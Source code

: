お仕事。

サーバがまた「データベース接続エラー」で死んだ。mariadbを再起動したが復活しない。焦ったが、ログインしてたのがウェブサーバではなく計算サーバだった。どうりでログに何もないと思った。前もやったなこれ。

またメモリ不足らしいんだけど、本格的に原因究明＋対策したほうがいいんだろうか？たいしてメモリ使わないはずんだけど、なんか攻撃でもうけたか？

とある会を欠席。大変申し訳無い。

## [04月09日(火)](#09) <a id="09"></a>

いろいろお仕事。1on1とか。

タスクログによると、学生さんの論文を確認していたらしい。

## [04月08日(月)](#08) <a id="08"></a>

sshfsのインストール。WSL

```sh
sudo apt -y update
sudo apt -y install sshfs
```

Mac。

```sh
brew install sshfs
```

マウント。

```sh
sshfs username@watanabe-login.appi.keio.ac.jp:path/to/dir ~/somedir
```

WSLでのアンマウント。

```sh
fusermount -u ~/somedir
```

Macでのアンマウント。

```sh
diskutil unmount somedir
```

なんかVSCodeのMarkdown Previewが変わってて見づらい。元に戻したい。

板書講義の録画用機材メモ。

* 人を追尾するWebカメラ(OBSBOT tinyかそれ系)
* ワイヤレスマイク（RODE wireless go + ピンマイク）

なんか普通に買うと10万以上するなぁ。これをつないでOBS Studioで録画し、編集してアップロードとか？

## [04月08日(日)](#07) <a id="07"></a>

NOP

________

[Work instruction]
Pull every line containing "somedir" out of the entries.

[Exercise output]
sshfs username@watanabe-login.appi.keio.ac.jp:path/to/dir ~/somedir
fusermount -u ~/somedir
diskutil unmount somedir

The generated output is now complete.